The PIP Paradox: Why the Focus on 'Work Capability' Ignores the Cost of Existing
The current political drive to slash disability benefits is rooted in an assessment system that is fundamentally flawed. Much of the way the DWP assesses 'need' is centred on outdated forms and a narrow, damaging worldview known as the Medical Model of Disability.
The Medical Model views disability as a problem residing within the individual (e.g., "you are unable to walk"). This is the framework used by the Work Capability Assessment (WCA) and Personal Independence Payment (PIP), which attempt to force complex, multi-faceted impairments into neat, rigid boxes focused on individual deficits and functional tests.

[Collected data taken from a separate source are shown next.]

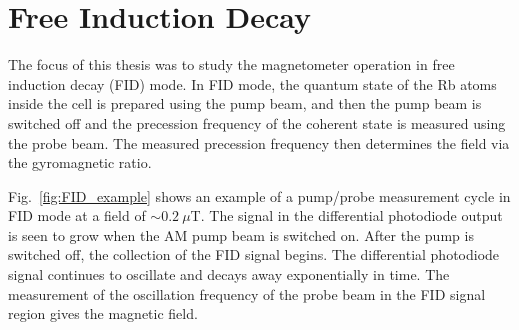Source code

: 






\section{Free Induction Decay\label{sec:FID}}

The focus of this thesis was to study the magnetometer operation in
free induction decay (FID) mode.  In FID mode, the quantum state of
the Rb atoms inside the cell is prepared using the pump beam, and then
the pump beam is switched off and the precession frequency of the
coherent state is measured using the probe beam.  The measured
precession frequency then determines the field via the gyromagnetic
ratio.

Fig.~\ref{fig:FID_example} shows an example of a pump/probe
measurement cycle in FID mode at a field of $\sim 0.2~\mu$T.  The
signal in the differential photodiode output is seen to grow when the
AM pump beam is switched on.  After the pump is switched off, the
collection of the FID signal begins.  The differential photodiode
signal continues to oscillate and decays away exponentially in time.
The measurement of the oscillation frequency of the probe beam in the
FID signal region gives the magnetic field.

In contrast, the Social Model states that disability is caused by barriers created by society (e.g., the inability to access a building due to a step, discriminatory attitudes, or lack of accessible public transport). When assessing the need for financial help, we must use the latter framework, as it provides a true understanding of why a person requires support to live independently. The reality is we do not, and this failure feeds the societal narrative that disabled people are a burden for seeking financial help.
PIP: Funding the Extra Costs of Inaccessibility
PIP is designed not simply to compensate for an inability to work, but to fund the extra costs of navigating those pervasive social barriers. The two components of PIP reflect this purpose: the Daily Living component and the Mobility component.
For both components, a claimant is assessed on a sliding scale of points for ten activities, with points awarded if a task cannot be completed safely, repeatedly, and within a reasonable time, or if supervision/assistance is required.
Daily Living Component: This covers costs like specialist equipment, higher heating bills (due to certain conditions), or specific dietary needs—all of which are extra costs imposed by living in a world not built for them.
Mobility Component: This exists not just because a person cannot walk, but because public transport is often inaccessible or unreliable, forcing reliance on more expensive options (taxis, adapted vehicles). The assessment for this component rightly considers 'moving around' as well as 'planning and following a journey' and the psychological distress involved.
The preconception that people claiming PIP are lazy or do not need it is an assumption often based on a person’s appearance or a misunderstanding of their invisible needs. PIP is, in fact, an essential reimbursement mechanism for the "hidden tax" of being disabled in an inaccessible society.
The Double Failure
What we are witnessing from the government is a dangerous double failure. They are neither removing the societal barriers (the Social Model solution) nor are they willing to continue funding the mitigation costs (the PIP solution). They echo comments like 'it pays to work' but refuse to implement policies that make work genuinely accessible, thereby maintaining the need for benefits like PIP.
Cutting the Mobility component confirms the government's refusal to fund the solution to a social problem. Losing an average of £4,500 per year is not just a budget cut; it's a forced decision between heating and eating, or between staying home and paying for essential medical travel.
The focus on "work capability" is a smokescreen. The real intent behind cutting PIP is simply to remove the government's financial obligation to support people navigating an inaccessible world, pushing the entire cost of disability onto the individual.